*** Given records

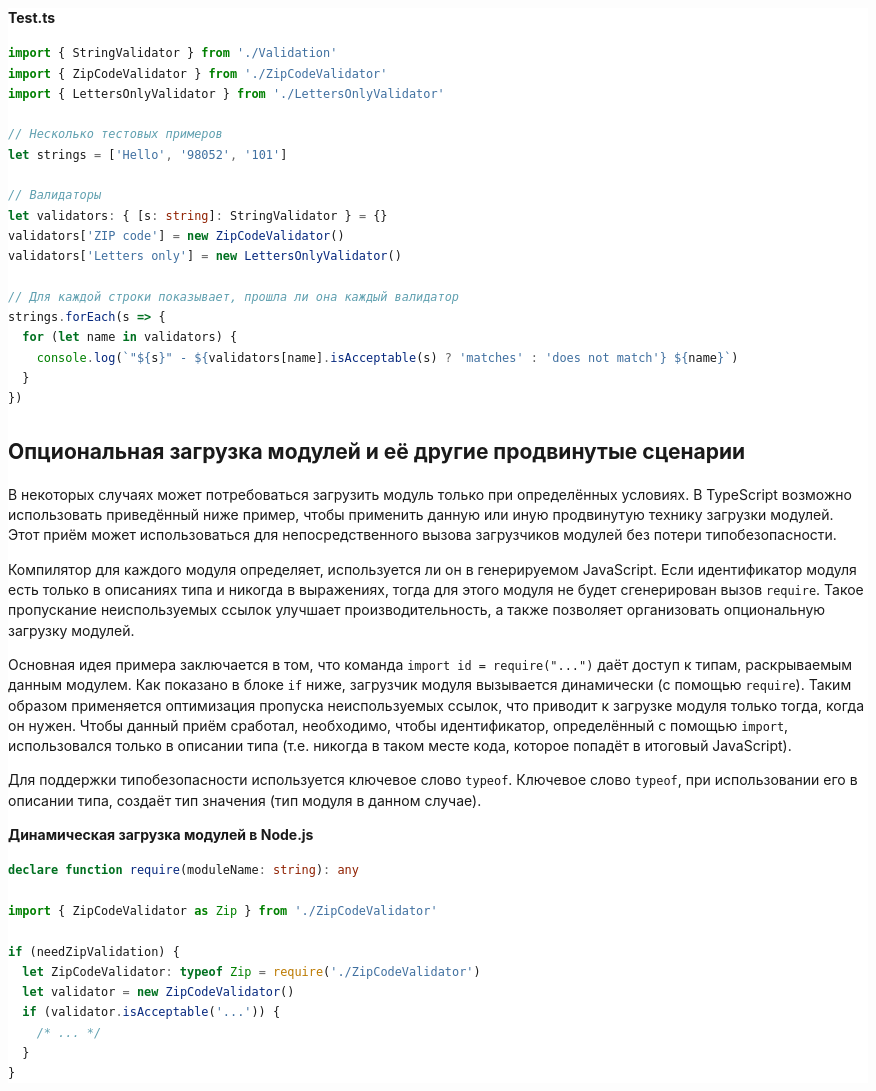 **Test.ts**

```ts
import { StringValidator } from './Validation'
import { ZipCodeValidator } from './ZipCodeValidator'
import { LettersOnlyValidator } from './LettersOnlyValidator'

// Несколько тестовых примеров
let strings = ['Hello', '98052', '101']

// Валидаторы
let validators: { [s: string]: StringValidator } = {}
validators['ZIP code'] = new ZipCodeValidator()
validators['Letters only'] = new LettersOnlyValidator()

// Для каждой строки показывает, прошла ли она каждый валидатор
strings.forEach(s => {
  for (let name in validators) {
    console.log(`"${s}" - ${validators[name].isAcceptable(s) ? 'matches' : 'does not match'} ${name}`)
  }
})
```

## Опциональная загрузка модулей и её другие продвинутые сценарии

В некоторых случаях может потребоваться загрузить модуль только при определённых условиях.
В TypeScript возможно использовать приведённый ниже пример, чтобы применить данную или иную продвинутую технику загрузки модулей. Этот приём может использоваться для непосредственного вызова загрузчиков модулей без потери типобезопасности.

Компилятор для каждого модуля определяет, используется ли он в генерируемом JavaScript.
Если идентификатор модуля есть только в описаниях типа и никогда в выражениях, тогда для этого модуля не будет сгенерирован вызов `require`.
Такое пропускание неиспользуемых ссылок улучшает производительность, а также позволяет организовать опциональную загрузку модулей.

Основная идея примера заключается в том, что команда `import id = require("...")` даёт доступ к типам, раскрываемым данным модулем.
Как показано в блоке `if` ниже, загрузчик модуля вызывается динамически (с помощью `require`).
Таким образом применяется оптимизация пропуска неиспользуемых ссылок, что приводит к загрузке модуля только тогда, когда он нужен.
Чтобы данный приём сработал, необходимо, чтобы идентификатор, определённый с помощью `import`, использовался только в описании типа (т.е. никогда в таком месте кода, которое попадёт в итоговый JavaScript).

Для поддержки типобезопасности используется ключевое слово `typeof`.
Ключевое слово `typeof`, при использовании его в описании типа, создаёт тип значения (тип модуля в данном случае).

**Динамическая загрузка модулей в Node.js**

```ts
declare function require(moduleName: string): any

import { ZipCodeValidator as Zip } from './ZipCodeValidator'

if (needZipValidation) {
  let ZipCodeValidator: typeof Zip = require('./ZipCodeValidator')
  let validator = new ZipCodeValidator()
  if (validator.isAcceptable('...')) {
    /* ... */
  }
}
```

******

_About this task_
Your answer should consist of the lines above that hold the word "StringValidator".

_Solution to this task_
import { StringValidator } from './Validation'
let validators: { [s: string]: StringValidator } = {}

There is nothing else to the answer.